Try it> Every line in the listing below from the one with "- [Aleo Pool" through the one with "- [@aleohq/sdk](https://github.com/AleoHQ/aleo) - 官方的JavaScript" is to be reproduced exactly, both ends included; leave out the rest.
(Data to examine)
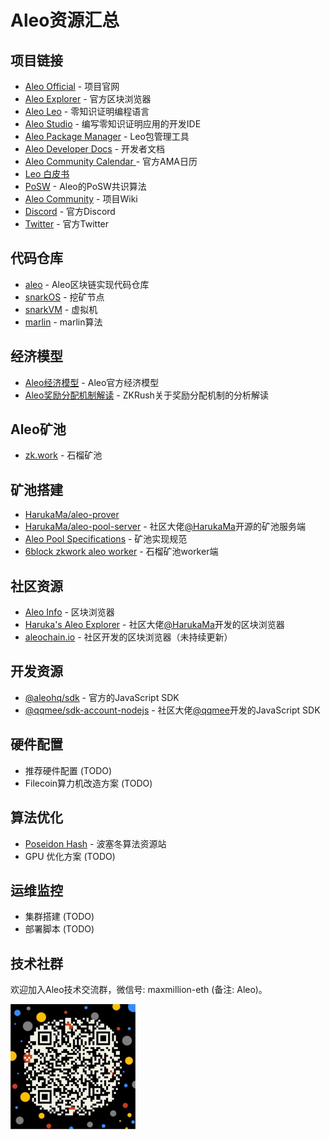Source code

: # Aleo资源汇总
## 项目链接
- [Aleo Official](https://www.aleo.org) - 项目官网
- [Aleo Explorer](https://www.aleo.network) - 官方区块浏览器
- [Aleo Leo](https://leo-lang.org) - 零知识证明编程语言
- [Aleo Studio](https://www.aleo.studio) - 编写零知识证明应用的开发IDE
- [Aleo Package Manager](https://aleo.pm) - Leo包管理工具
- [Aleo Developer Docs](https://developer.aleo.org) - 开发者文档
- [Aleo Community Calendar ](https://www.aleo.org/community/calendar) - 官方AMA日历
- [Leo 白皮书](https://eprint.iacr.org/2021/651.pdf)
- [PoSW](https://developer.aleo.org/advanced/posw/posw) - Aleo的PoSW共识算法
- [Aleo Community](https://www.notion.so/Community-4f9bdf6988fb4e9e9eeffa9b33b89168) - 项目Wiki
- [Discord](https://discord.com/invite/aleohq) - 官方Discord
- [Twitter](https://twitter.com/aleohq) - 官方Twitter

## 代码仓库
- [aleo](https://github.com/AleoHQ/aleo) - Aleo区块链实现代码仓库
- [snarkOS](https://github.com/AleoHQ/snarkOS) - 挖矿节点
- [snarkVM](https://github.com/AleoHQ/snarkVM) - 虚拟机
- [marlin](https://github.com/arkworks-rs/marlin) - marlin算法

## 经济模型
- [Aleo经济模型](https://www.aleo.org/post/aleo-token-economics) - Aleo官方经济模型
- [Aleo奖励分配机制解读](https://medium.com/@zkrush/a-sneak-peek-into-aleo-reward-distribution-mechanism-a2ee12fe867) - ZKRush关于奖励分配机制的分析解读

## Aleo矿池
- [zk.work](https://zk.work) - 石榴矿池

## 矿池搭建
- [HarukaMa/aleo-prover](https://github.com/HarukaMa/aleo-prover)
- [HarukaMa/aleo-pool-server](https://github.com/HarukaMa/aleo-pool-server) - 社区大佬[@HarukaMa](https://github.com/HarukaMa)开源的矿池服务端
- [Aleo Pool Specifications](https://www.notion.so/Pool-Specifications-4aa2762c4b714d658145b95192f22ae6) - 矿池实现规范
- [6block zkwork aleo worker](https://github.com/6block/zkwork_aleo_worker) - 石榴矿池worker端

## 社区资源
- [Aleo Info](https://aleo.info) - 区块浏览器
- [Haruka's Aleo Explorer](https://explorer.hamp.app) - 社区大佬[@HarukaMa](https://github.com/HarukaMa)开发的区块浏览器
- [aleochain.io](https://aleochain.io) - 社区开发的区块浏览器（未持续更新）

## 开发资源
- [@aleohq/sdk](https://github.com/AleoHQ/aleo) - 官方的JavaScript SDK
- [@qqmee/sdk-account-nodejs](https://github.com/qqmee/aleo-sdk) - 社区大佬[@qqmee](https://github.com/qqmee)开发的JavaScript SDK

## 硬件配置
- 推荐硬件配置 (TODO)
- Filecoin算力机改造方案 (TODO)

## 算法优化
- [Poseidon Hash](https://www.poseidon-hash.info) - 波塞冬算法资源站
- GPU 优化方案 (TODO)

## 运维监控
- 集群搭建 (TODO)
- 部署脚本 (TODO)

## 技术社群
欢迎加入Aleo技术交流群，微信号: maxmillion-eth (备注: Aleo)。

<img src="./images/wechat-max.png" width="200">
(End Data to examine)
(Data to examine)
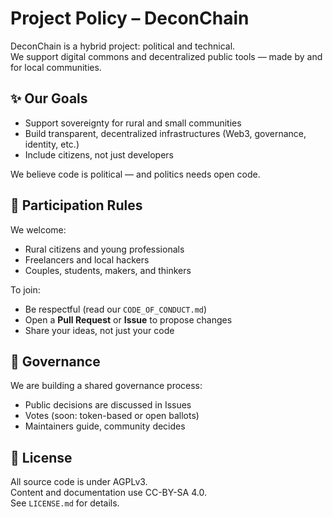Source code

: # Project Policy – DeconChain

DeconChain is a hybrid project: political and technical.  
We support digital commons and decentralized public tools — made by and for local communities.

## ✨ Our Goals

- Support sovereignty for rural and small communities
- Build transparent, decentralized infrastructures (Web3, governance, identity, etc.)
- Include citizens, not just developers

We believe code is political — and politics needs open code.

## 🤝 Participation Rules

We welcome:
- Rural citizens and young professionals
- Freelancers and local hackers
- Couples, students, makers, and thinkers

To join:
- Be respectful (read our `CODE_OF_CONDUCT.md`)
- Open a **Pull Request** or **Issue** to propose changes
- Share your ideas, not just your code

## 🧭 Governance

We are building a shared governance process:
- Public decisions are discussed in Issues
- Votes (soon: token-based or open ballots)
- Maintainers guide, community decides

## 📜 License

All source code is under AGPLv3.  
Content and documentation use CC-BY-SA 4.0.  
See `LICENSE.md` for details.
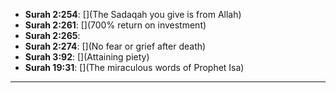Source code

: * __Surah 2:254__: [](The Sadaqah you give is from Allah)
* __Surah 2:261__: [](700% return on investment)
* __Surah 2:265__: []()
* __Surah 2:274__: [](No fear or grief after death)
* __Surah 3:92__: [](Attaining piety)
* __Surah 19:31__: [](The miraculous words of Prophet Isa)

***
(End Data to examine)
(Data to examine)
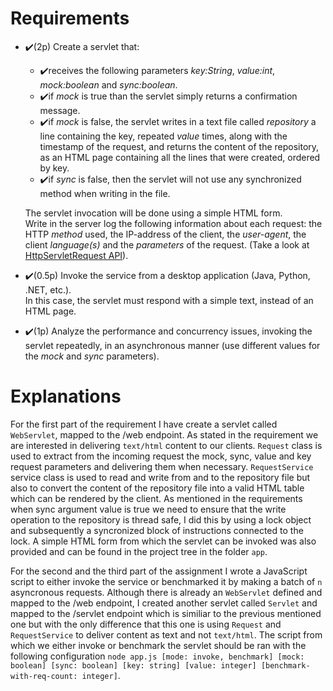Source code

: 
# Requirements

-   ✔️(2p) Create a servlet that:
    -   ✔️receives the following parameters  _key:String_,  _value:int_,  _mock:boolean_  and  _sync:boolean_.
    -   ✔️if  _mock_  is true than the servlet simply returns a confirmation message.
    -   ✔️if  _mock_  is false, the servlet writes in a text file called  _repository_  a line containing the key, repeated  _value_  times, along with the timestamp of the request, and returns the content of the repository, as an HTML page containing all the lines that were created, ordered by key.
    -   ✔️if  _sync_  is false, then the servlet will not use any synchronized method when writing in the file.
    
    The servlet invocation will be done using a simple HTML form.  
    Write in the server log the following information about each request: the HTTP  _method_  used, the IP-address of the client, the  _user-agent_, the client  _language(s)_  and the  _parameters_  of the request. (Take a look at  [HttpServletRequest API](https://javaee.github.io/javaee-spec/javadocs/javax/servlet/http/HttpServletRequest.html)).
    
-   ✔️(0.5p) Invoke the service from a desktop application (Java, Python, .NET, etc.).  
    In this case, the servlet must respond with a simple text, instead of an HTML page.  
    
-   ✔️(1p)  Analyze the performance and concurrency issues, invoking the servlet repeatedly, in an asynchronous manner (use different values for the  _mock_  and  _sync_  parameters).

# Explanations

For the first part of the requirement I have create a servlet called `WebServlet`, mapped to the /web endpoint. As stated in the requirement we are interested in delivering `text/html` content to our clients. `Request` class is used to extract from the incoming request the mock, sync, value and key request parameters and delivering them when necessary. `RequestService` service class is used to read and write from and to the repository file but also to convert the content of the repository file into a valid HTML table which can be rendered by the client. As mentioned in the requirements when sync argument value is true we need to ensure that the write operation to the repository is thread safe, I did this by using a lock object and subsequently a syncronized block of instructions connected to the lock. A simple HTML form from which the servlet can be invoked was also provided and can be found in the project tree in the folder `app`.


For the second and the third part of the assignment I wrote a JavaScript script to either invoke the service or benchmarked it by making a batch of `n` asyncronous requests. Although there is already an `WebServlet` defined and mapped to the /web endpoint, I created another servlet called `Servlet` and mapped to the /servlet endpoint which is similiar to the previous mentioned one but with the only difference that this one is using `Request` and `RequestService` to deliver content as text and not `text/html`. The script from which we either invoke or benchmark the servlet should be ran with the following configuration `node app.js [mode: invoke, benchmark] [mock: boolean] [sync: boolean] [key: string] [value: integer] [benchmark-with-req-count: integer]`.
(End Data to examine)
Solution for this problem>
- [Aleo Pool Specifications](https://www.notion.so/Pool-Specifications-4aa2762c4b714d658145b95192f22ae6) - 矿池实现规范
- [6block zkwork aleo worker](https://github.com/6block/zkwork_aleo_worker) - 石榴矿池worker端

## 社区资源
- [Aleo Info](https://aleo.info) - 区块浏览器
- [Haruka's Aleo Explorer](https://explorer.hamp.app) - 社区大佬[@HarukaMa](https://github.com/HarukaMa)开发的区块浏览器
- [aleochain.io](https://aleochain.io) - 社区开发的区块浏览器（未持续更新）

## 开发资源
- [@aleohq/sdk](https://github.com/AleoHQ/aleo) - 官方的JavaScript SDK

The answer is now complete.